Mis queridos amigos,
“Vengan a ver a un hombre que me ha dicho todo lo que he hecho”. (Juan 4:29)
Se despertó esa mañana y siguió con su rutina normal. La mujer samaritana fue a sacar agua del pozo sin saber que ese mismo día su vida sería alterada para siempre. Vemos cuán lenta pero seguramente, se da cuenta de que el extraño que encuentra sentado en el pozo es, de hecho, el Cristo que habían estado anhelando. Jesús no hizo nada espectacular para que ella creyera en él. Él no curó a ninguna persona enferma ni resucitó a los muertos. Él simplemente le dijo lo que había hecho. Él miró dentro de su alma, sacó la oscuridad y restauró su dignidad. Me pregunto si responderíamos de la misma manera si alguien mirara adentro de nuestros corazones y verbalizara los secretos más profundos que hemos encerrado y que no nos atrevemos a contar a nadie, ni siquiera en confesión. Sin embargo, este gesto y la revelación lenta de que este extraño era realmente el Cristo la hizo irse inmediatamente del pozo para contarles a todos sobre este hombre que le contó todo lo que ella había hecho. Ella se despertó esa mañana como una mujer pecadora que seguía con su rutina diaria y lentamente se convirtió en una de las primeras evangelizadoras cristianas de Samaria. Su vida nunca sería la misma.

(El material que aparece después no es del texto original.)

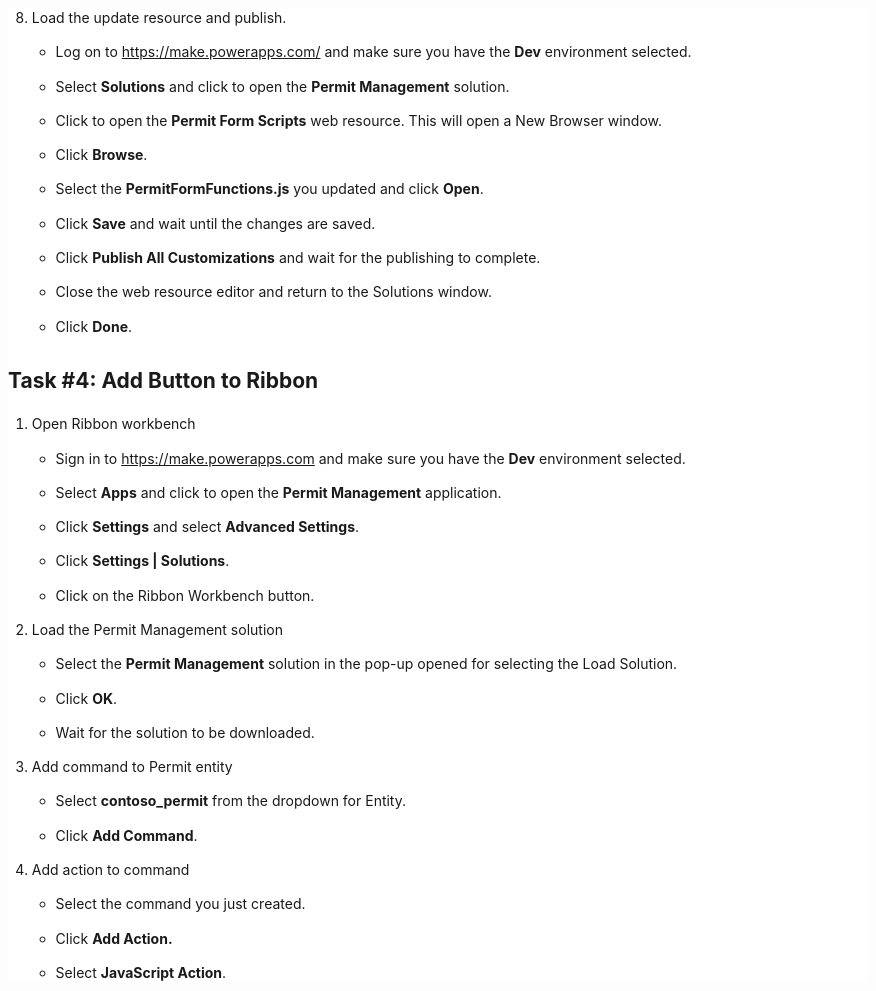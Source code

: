 8.  Load the update resource and publish.

    -   Log on to <https://make.powerapps.com/> and make sure you have the
        **Dev** environment selected.

    -   Select **Solutions** and click to open the **Permit Management**
        solution.

    -   Click to open the **Permit Form Scripts** web resource. This will open a
        New Browser window.

    -   Click **Browse**.

    -   Select the **PermitFormFunctions.js** you updated and click **Open**.

    -   Click **Save** and wait until the changes are saved.

    -   Click **Publish All Customizations** and wait for the publishing to
        complete.

    -   Close the web resource editor and return to the Solutions window.

    -   Click **Done**.

Task \#4: Add Button to Ribbon
------------------------------

1.  Open Ribbon workbench

    -   Sign in to <https://make.powerapps.com> and make sure you have the
        **Dev** environment selected.

    -   Select **Apps** and click to open the **Permit Management** application.

    -   Click **Settings** and select **Advanced Settings**.

    -   Click **Settings \| Solutions**.

    -   Click on the Ribbon Workbench button.

2.  Load the Permit Management solution

    -   Select the **Permit Management** solution in the pop-up opened for
        selecting the Load Solution.

    -   Click **OK**.

    -   Wait for the solution to be downloaded.

3.  Add command to Permit entity

    -   Select **contoso_permit** from the dropdown for Entity.

    -   Click **Add Command**.

4.  Add action to command

    -   Select the command you just created.

    -   Click **Add Action.**

    -   Select **JavaScript Action**.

Cuando nos encontramos con Cristo, debemos esperar que nuestras vidas sean alteradas. Pero aquí es donde no debemos permitir que nuestros encuentros con Él, particularmente en la Eucaristía, se conviertan en rutina. Aquí en esta mesa, nuestras vidas se cambian. Puede que no asistamos a misa todos los domingos con la expectativa de que algo dramático y que altere la vida va a suceder, pero tal vez deberíamos. La semana pasada, tuvimos un retiro en español de Emaús aquí en la parroquia. Muchos de estos hombres vinieron sin saber qué esperar, sin embargo, otros llegaron sabiendo muy bien que necesitaban una corrección de rumbo en sus vidas y esperaban resultados que alteraran sus vidas. Y eso es exactamente lo que obtuvieron. Estos hombres llegaron al pozo para encontrarse con Jesús, sedientos de las aguas vivas que él ofrecía, y salieron, como la mujer samaritana, para contarle al mundo lo que habían experimentado. Encontraron a Jesús el uno en el otro, en la Palabra de Dios, en la confesión y en la mesa del Señor. Con suerte, sus vidas nunca serán las mismas.
Debemos esforzarnos en esta Cuaresma para no permitir que algo tan sagrado como este encuentro con Cristo en la Eucaristía se convierta en rutina. No estamos pasando por una tarea sin importancia. Les garantizo que lo que están haciendo ahora mismo en esta Misa es más importante que cualquier otra cosa que hagan este domingo o el resto de la semana. Debemos esperar resultados que alteren la vida cuando nos encontramos con el Dios vivo. Nuestras vidas nunca deberían ser las mismas cuando nos vamos de esta mesa. Permítanme decirlo de otra manera y perdonar la hipérbole. El mes pasado, los pueblos de Turquía y Siria se despertaron una mañana y siguieron con sus rutinas diarias y a los pocos minutos de un terremoto sus vidas cambiaron dramáticamente, desafortunadamente, no para algo mejor. Utilizo este ejemplo para ilustrar lo que está en juego. Tal vez necesitamos un terremoto espiritual que nos sacuda hasta lo más profundo para que podamos captar el amor asombroso y transformador que Jesús nos derrama en esta mesa. Muchas veces entramos a esta iglesia los domingos por la mañana como si fuera algo que necesitamos marcar de nuestra lista de tareas del domingo. Este es Jesús. Esto es real. No hay nada más importante que hagamos el resto del día. No podemos acercarnos a esta mesa con la misma “rutina” que la mujer samaritana se acercó al pozo en ese fatídico día. Debemos acercarnos a esta mesa esperando ser transformados, esperando ser renovados, esperando ser desafiados y esperando que nuestras vidas sean totalmente alteradas porque nos hemos encontrado cara a cara con nuestro Redentor. Que nos vayamos de esta iglesia hoy como la mujer samaritana dejó el pozo: dejando atrás nuestros pecados y listos para salir al mundo para contarles a todos del evento que cambia la vida y que acabamos de presenciar. Después de encontrarnos con Jesús en la Eucaristía, nuestras vidas nunca deben ser las mismas.